Across Africa, public transport is embracing electrification at an unprecedented pace. Municipal administrations are taking the lead, forging partnerships with private enterprises to drive this eco-friendly evolution of bus fleets.

South Africa is the latest country to take the leap to sustainable urban transportation after the Cape Town-based Golden Arrow Bus Service unveiled an ambitious plan to electrify its entire fleet of 1 100 buses — a strategic move that is a significant step towards greener public transportation in the country.

A report by TopAuto.co.za, a motoring news platform, said Golden Arrow — South Africa’s largest public transportation service — will electrify 60 buses from its fleet every year, beginning from 2024, until it has replaced the diesel-powered buses.

The report said the bus operator first employed a BYD K9 electric bus in Cape Town in April 2021 to test the feasibility of these vehicles for transporting commuters in and around the city.

Golden Arrow is owned by Hosken Consolidated Investments Limited, a black empowerment investment company listed on the JSE and whose major shareholder is the South African Clothing and Textile Workers Union. BYD is China’s largest electric vehicle manufacturer.

The collaboration has yielded positive results, with the piloting of two electric buses — a 37-seater and a 65-seater. 

The buses completed rigorous testing, covering 7 000km without passengers and an additional 50 000km with passengers onboard, showing their reliability and suitability for Cape Town’s demanding urban terrain, according to TopAuto.

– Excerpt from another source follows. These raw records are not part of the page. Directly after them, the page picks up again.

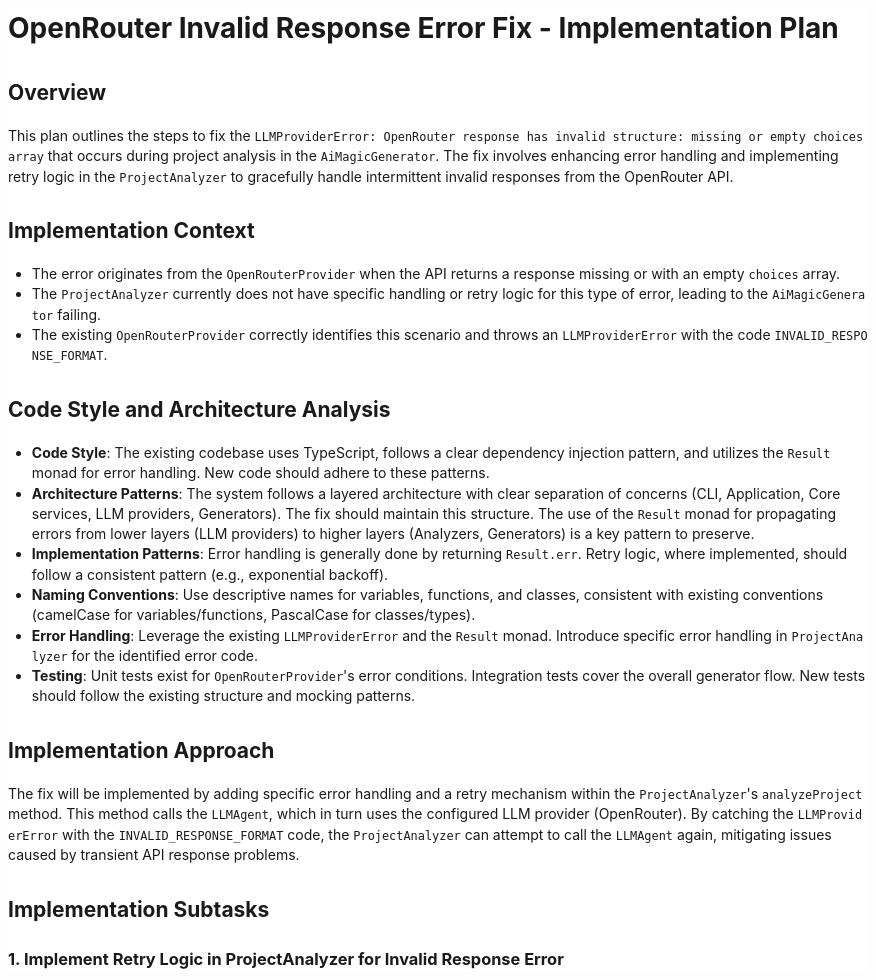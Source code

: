 # OpenRouter Invalid Response Error Fix - Implementation Plan

## Overview

This plan outlines the steps to fix the `LLMProviderError: OpenRouter response has invalid structure: missing or empty choices array` that occurs during project analysis in the `AiMagicGenerator`. The fix involves enhancing error handling and implementing retry logic in the `ProjectAnalyzer` to gracefully handle intermittent invalid responses from the OpenRouter API.

## Implementation Context

- The error originates from the `OpenRouterProvider` when the API returns a response missing or with an empty `choices` array.
- The `ProjectAnalyzer` currently does not have specific handling or retry logic for this type of error, leading to the `AiMagicGenerator` failing.
- The existing `OpenRouterProvider` correctly identifies this scenario and throws an `LLMProviderError` with the code `INVALID_RESPONSE_FORMAT`.

## Code Style and Architecture Analysis

- **Code Style**: The existing codebase uses TypeScript, follows a clear dependency injection pattern, and utilizes the `Result` monad for error handling. New code should adhere to these patterns.
- **Architecture Patterns**: The system follows a layered architecture with clear separation of concerns (CLI, Application, Core services, LLM providers, Generators). The fix should maintain this structure. The use of the `Result` monad for propagating errors from lower layers (LLM providers) to higher layers (Analyzers, Generators) is a key pattern to preserve.
- **Implementation Patterns**: Error handling is generally done by returning `Result.err`. Retry logic, where implemented, should follow a consistent pattern (e.g., exponential backoff).
- **Naming Conventions**: Use descriptive names for variables, functions, and classes, consistent with existing conventions (camelCase for variables/functions, PascalCase for classes/types).
- **Error Handling**: Leverage the existing `LLMProviderError` and the `Result` monad. Introduce specific error handling in `ProjectAnalyzer` for the identified error code.
- **Testing**: Unit tests exist for `OpenRouterProvider`'s error conditions. Integration tests cover the overall generator flow. New tests should follow the existing structure and mocking patterns.

## Implementation Approach

The fix will be implemented by adding specific error handling and a retry mechanism within the `ProjectAnalyzer`'s `analyzeProject` method. This method calls the `LLMAgent`, which in turn uses the configured LLM provider (OpenRouter). By catching the `LLMProviderError` with the `INVALID_RESPONSE_FORMAT` code, the `ProjectAnalyzer` can attempt to call the `LLMAgent` again, mitigating issues caused by transient API response problems.

## Implementation Subtasks

### 1. Implement Retry Logic in ProjectAnalyzer for Invalid Response Error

The buses demonstrated they could handle the city’s steep roads.

A key driver behind this electrification push is the substantial cost savings associated with electric buses. 

In an interview on Engineering News, Gideon Neethling, an engineer at Golden Arrow, highlighted the advantage of electric buses in terms of operating costs. 

“Compared to the current diesel price, we expect the electricity costs to be approximately 70% less than the equivalent diesel costs per kilometre,” he said.

Cape Town’s success story has the potential to trigger a domino effect across the nation. 

A report in electric mobility industry news service electrive.com suggests that Cape Town could soon extend electrification efforts to its MyCiti fleet, which consists of more than 374 buses. 

Beyond South Africa’s borders, other African nations are also stepping onto the electrification stage of their public urban transportation.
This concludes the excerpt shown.